Thursday, October 04, 2012

Movie review - Chan#12 - "Charlie Chan at the Racetrack" (1936) **

Australians will get a kick out of the opening scenes of this film which is set during the Melbourne Cup and involves a successful horserace and its owner and trainer. I was looking forward to the whole of the movie being set in Australia - hey, Charlie went to Paris, London and Shanghai, didn't he? - but alas, no: the action then transfers to a ship back to the US, on which someone is killed - Charlie, being based in Honolulu, is called in to investigate.

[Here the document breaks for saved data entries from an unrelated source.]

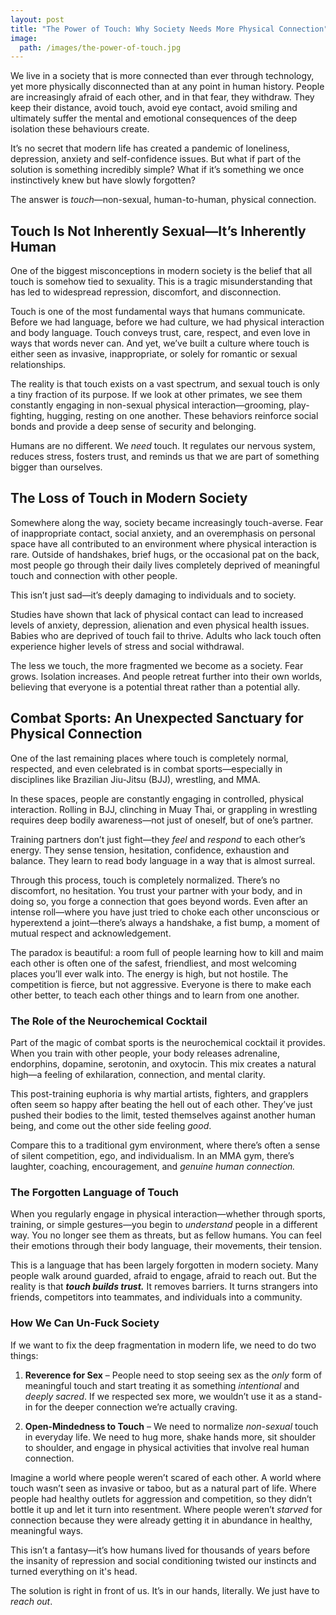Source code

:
 ```yaml
---
layout: post
title: "The Power of Touch: Why Society Needs More Physical Connection"
image:
  path: /images/the-power-of-touch.jpg
---
```


We live in a society that is more connected than ever through technology, yet more physically disconnected than at any point in human history. People are increasingly afraid of each other, and in that fear, they withdraw. They keep their distance, avoid touch, avoid eye contact, avoid smiling and ultimately suffer the mental and emotional consequences of the deep isolation these behaviours create.

It’s no secret that modern life has created a pandemic of loneliness, depression, anxiety and self-confidence issues. But what if part of the solution is something incredibly simple? What if it’s something we once instinctively knew but have slowly forgotten?

The answer is *touch*—non-sexual, human-to-human, physical connection.

## Touch Is Not Inherently Sexual—It’s Inherently Human

One of the biggest misconceptions in modern society is the belief that all touch is somehow tied to sexuality. This is a tragic misunderstanding that has led to widespread repression, discomfort, and disconnection.

Touch is one of the most fundamental ways that humans communicate. Before we had language, before we had culture, we had physical interaction and body language. Touch conveys trust, care, respect, and even love in ways that words never can. And yet, we’ve built a culture where touch is either seen as invasive, inappropriate, or solely for romantic or sexual relationships.

The reality is that touch exists on a vast spectrum, and sexual touch is only a tiny fraction of its purpose. If we look at other primates, we see them constantly engaging in non-sexual physical interaction—grooming, play-fighting, hugging, resting on one another. These behaviors reinforce social bonds and provide a deep sense of security and belonging.

Humans are no different. We *need* touch. It regulates our nervous system, reduces stress, fosters trust, and reminds us that we are part of something bigger than ourselves.

## The Loss of Touch in Modern Society

Somewhere along the way, society became increasingly touch-averse. Fear of inappropriate contact, social anxiety, and an overemphasis on personal space have all contributed to an environment where physical interaction is rare. Outside of handshakes, brief hugs, or the occasional pat on the back, most people go through their daily lives completely deprived of meaningful touch and connection with other people.

This isn’t just sad—it’s deeply damaging to individuals and to society.

Studies have shown that lack of physical contact can lead to increased levels of anxiety, depression, alienation and even physical health issues. Babies who are deprived of touch fail to thrive. Adults who lack touch often experience higher levels of stress and social withdrawal.

The less we touch, the more fragmented we become as a society. Fear grows. Isolation increases. And people retreat further into their own worlds, believing that everyone is a potential threat rather than a potential ally.

## Combat Sports: An Unexpected Sanctuary for Physical Connection

One of the last remaining places where touch is completely normal, respected, and even celebrated is in combat sports—especially in disciplines like Brazilian Jiu-Jitsu (BJJ), wrestling, and MMA.

In these spaces, people are constantly engaging in controlled, physical interaction. Rolling in BJJ, clinching in Muay Thai, or grappling in wrestling requires deep bodily awareness—not just of oneself, but of one’s partner.

Training partners don’t just fight—they *feel* and *respond* to each other’s energy. They sense tension, hesitation, confidence, exhaustion and balance. They learn to read body language in a way that is almost surreal.

Through this process, touch is completely normalized. There’s no discomfort, no hesitation. You trust your partner with your body, and in doing so, you forge a connection that goes beyond words. Even after an intense roll—where you have just tried to choke each other unconscious or hyperextend a joint—there’s  always a handshake, a fist bump, a moment of mutual respect and acknowledgement.

The paradox is beautiful: a room full of people learning how to kill and maim each other is often one of the safest, friendliest, and most welcoming places you’ll ever walk into. The energy is high, but not hostile. The competition is fierce, but not aggressive. Everyone is there to make each other better, to teach each other things and to learn from one another.

### The Role of the Neurochemical Cocktail

Part of the magic of combat sports is the neurochemical cocktail it provides. When you train with other people, your body releases adrenaline, endorphins, dopamine, serotonin, and oxytocin. This mix creates a natural high—a feeling of exhilaration, connection, and mental clarity.

This post-training euphoria is why martial artists, fighters, and grapplers often seem so happy after beating the hell out of each other. They’ve just pushed their bodies to the limit, tested themselves against another human being, and come out the other side feeling *good*.

Compare this to a traditional gym environment, where there’s often a sense of silent competition, ego, and individualism. In an MMA gym, there’s laughter, coaching, encouragement, and *genuine human connection.*

### The Forgotten Language of Touch

When you regularly engage in physical interaction—whether through sports, training, or simple gestures—you begin to *understand* people in a different way. You no longer see them as threats, but as fellow humans. You can feel their emotions through their body language, their movements, their tension.

This is a language that has been largely forgotten in modern society. Many people walk around guarded, afraid to engage, afraid to reach out. But the reality is that ***touch builds trust.*** It removes barriers. It turns strangers into friends, competitors into teammates, and individuals into a community.

### How We Can Un-Fuck Society

If we want to fix the deep fragmentation in modern life, we need to do two things:

1. **Reverence for Sex** – People need to stop seeing sex as the *only* form of meaningful touch and start treating it as something *intentional* and *deeply sacred*. If we respected sex more, we wouldn’t use it as a stand-in for the deeper connection we’re actually craving.

2. **Open-Mindedness to Touch** – We need to normalize *non-sexual* touch in everyday life. We need to hug more, shake hands more, sit shoulder to shoulder, and engage in physical activities that involve real human connection.

Imagine a world where people weren’t scared of each other. A world where touch wasn’t seen as invasive or taboo, but as a natural part of life. Where people had healthy outlets for aggression and competition, so they didn’t bottle it up and let it turn into resentment. Where people weren’t *starved* for connection because they were already getting it in abundance in healthy, meaningful ways.

This isn’t a fantasy—it’s how humans lived for thousands of years before the insanity of repression and social conditioning twisted our instincts and turned everything on it's head.

The solution is right in front of us. It’s in our hands, literally. We just have to *reach out*.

There has been much discussion on whether Charlie Chan was a racist creation. I'm an Anglo, so admit my bias here, but while I recognise that many Asian would naturally find it offensive Warner Oland played a Chinese role, surely Charlie is a great heroic role model: smart, funny, a good family man, who manages to outwit all the baddies?

Having said that there is a shockingly racist black stable hand - a lawdy lawdy type that was all too common in the Hollywood of the 1930s. It distracts from a decent story (the murder is someone being kicked in the head by a horse) and fine work from Oland. It's also starting to get annoying that there are always these "good" juveniles who Charlie has to rescue. But I guess they gave mainstream America someone white to relate to.